━━ Data provided ━━

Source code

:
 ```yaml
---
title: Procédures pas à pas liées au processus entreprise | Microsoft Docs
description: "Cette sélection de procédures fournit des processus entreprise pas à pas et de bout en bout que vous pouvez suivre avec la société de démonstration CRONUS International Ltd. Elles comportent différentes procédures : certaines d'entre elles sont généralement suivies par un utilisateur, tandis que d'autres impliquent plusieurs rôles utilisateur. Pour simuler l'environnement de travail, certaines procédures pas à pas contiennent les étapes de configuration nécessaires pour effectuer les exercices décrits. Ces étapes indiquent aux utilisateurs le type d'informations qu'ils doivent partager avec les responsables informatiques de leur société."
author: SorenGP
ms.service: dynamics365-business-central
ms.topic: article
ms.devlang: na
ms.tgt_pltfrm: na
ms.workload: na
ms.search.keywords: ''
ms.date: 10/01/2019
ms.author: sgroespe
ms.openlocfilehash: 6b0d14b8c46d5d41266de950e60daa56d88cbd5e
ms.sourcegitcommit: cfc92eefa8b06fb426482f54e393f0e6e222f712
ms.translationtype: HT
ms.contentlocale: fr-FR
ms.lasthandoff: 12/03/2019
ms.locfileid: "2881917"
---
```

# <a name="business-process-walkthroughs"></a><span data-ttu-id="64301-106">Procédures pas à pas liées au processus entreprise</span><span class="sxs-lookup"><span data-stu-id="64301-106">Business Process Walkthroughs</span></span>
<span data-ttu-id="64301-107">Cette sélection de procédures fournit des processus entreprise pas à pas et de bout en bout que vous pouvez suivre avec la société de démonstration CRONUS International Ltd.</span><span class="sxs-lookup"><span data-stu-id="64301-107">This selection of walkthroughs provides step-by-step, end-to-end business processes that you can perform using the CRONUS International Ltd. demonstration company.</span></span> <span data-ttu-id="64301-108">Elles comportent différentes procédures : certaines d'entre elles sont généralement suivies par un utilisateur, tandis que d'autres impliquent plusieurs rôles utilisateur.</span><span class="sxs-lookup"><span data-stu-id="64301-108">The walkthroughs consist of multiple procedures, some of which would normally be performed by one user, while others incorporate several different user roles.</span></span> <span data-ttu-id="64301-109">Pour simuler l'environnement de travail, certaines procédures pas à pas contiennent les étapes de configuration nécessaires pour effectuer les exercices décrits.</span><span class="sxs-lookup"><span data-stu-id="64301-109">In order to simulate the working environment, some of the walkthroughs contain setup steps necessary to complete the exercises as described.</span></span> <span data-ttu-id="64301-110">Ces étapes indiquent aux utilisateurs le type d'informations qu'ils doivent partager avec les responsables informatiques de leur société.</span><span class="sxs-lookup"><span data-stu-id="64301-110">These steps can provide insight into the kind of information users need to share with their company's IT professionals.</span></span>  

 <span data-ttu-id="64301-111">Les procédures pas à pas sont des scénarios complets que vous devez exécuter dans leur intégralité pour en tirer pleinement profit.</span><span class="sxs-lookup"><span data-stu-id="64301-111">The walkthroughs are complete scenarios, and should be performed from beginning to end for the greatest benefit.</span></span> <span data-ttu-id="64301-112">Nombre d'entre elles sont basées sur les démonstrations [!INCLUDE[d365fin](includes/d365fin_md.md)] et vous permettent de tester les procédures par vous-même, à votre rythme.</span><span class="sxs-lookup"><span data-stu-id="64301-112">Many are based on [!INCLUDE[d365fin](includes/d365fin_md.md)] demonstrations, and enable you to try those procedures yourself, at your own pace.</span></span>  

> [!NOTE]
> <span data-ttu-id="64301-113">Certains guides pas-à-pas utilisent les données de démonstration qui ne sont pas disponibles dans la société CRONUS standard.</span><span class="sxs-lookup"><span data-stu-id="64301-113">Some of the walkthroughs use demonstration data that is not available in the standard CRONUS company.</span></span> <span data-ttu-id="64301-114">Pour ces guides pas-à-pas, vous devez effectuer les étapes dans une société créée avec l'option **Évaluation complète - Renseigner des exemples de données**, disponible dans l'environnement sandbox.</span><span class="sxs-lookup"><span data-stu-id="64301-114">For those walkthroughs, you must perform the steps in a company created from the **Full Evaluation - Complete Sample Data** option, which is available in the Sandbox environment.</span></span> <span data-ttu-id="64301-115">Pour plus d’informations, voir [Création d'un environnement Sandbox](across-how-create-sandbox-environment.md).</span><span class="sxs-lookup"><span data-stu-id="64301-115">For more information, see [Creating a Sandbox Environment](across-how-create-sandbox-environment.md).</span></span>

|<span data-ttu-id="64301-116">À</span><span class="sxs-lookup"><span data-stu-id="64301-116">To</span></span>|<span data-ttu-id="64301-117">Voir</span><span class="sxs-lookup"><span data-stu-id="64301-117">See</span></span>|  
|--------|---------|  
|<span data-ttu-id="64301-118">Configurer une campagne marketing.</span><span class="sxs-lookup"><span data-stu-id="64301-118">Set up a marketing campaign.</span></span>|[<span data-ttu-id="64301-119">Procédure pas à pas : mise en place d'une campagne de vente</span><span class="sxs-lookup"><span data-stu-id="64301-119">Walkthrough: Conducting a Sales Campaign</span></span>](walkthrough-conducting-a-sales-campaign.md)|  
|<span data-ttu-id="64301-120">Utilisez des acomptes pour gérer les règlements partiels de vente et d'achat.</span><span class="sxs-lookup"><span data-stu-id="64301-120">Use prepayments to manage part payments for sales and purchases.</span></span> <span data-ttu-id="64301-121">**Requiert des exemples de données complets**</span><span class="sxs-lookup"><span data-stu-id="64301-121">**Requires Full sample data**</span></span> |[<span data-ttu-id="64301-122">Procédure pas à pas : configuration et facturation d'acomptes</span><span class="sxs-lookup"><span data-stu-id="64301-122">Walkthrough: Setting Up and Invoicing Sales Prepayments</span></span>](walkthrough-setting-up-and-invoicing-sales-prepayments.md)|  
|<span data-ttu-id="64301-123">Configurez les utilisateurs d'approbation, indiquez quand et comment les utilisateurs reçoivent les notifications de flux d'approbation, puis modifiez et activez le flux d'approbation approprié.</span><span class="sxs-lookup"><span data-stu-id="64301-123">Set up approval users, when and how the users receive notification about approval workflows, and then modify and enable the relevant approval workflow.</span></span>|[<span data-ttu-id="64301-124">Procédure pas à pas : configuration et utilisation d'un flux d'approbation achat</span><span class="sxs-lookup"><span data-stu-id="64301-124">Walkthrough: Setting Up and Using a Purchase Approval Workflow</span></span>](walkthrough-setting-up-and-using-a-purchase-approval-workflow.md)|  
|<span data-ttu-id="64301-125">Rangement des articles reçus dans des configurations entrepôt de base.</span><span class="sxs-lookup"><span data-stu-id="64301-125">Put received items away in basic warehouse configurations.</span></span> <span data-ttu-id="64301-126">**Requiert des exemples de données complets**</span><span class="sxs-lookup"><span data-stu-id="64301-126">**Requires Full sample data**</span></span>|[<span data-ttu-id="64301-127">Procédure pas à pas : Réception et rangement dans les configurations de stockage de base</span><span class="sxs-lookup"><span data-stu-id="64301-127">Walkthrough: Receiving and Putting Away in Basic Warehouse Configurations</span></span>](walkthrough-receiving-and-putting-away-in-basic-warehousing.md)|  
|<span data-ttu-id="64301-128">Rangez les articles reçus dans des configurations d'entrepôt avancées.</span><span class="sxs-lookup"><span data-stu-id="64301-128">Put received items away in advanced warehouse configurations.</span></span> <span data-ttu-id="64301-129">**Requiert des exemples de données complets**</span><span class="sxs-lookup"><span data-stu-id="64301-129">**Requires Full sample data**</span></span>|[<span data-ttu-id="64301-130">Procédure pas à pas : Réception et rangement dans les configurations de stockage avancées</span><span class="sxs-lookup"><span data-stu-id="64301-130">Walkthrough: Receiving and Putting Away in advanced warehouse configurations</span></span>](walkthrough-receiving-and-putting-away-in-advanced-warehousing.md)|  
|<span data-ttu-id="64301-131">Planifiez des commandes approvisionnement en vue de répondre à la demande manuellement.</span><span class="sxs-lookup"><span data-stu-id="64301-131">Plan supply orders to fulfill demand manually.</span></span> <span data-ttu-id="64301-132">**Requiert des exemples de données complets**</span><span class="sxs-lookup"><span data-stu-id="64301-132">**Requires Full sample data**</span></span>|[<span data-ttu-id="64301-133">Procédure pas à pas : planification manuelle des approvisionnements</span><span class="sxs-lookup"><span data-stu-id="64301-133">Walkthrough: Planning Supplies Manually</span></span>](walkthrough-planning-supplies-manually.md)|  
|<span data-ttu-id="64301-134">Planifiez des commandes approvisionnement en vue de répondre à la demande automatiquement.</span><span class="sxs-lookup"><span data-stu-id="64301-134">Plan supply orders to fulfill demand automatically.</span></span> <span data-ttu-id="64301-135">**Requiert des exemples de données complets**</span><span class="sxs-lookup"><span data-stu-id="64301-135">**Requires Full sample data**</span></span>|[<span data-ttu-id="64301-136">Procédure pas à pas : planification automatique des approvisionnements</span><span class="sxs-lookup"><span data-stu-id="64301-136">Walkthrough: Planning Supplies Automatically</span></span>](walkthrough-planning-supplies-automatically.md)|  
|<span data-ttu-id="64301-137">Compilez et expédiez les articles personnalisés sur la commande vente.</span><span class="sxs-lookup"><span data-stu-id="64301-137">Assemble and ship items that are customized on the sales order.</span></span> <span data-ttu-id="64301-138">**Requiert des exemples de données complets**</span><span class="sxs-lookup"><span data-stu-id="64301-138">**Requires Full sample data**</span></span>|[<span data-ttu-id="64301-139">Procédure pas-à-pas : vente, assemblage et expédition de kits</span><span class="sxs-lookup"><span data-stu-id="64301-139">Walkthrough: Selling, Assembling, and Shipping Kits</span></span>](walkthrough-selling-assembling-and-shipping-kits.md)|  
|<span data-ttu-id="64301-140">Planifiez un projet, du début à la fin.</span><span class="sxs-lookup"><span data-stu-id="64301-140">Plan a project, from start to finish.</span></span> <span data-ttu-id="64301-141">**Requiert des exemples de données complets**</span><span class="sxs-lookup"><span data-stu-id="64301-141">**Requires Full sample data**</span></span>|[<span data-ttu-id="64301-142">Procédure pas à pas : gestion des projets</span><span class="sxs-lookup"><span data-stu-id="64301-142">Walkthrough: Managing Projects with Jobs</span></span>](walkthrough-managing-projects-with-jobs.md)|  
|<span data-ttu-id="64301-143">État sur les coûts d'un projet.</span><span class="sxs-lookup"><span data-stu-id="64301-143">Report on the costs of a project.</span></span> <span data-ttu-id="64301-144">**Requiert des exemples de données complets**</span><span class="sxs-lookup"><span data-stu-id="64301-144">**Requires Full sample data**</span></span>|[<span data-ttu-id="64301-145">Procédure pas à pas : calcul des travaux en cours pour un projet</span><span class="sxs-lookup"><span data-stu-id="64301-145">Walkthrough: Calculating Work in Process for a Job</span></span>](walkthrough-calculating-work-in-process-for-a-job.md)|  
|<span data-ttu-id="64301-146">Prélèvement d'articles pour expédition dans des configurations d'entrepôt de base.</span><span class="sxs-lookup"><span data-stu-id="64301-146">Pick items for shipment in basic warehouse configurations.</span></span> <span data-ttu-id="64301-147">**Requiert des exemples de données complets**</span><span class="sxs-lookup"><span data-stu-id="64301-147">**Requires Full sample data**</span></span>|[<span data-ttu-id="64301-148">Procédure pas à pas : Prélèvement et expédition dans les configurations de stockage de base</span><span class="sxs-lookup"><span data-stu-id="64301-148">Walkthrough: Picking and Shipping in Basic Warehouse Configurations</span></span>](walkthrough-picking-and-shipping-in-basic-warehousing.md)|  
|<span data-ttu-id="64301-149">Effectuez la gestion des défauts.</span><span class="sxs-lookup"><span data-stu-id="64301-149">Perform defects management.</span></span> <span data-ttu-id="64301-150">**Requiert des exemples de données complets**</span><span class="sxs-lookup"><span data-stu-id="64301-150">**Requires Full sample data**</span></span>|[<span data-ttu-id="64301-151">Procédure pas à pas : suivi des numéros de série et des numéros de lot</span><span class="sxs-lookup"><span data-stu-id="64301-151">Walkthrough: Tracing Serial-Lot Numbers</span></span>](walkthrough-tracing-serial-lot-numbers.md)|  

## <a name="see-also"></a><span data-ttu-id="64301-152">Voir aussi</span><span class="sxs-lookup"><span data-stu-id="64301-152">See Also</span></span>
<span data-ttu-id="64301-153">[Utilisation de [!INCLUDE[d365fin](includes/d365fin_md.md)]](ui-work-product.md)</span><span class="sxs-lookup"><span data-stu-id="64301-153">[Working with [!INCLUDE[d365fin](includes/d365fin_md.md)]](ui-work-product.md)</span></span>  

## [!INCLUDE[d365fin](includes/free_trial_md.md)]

━━━

Please state how many lines in the entries include the string "includes", giving no more than the number.

» Expected answer
3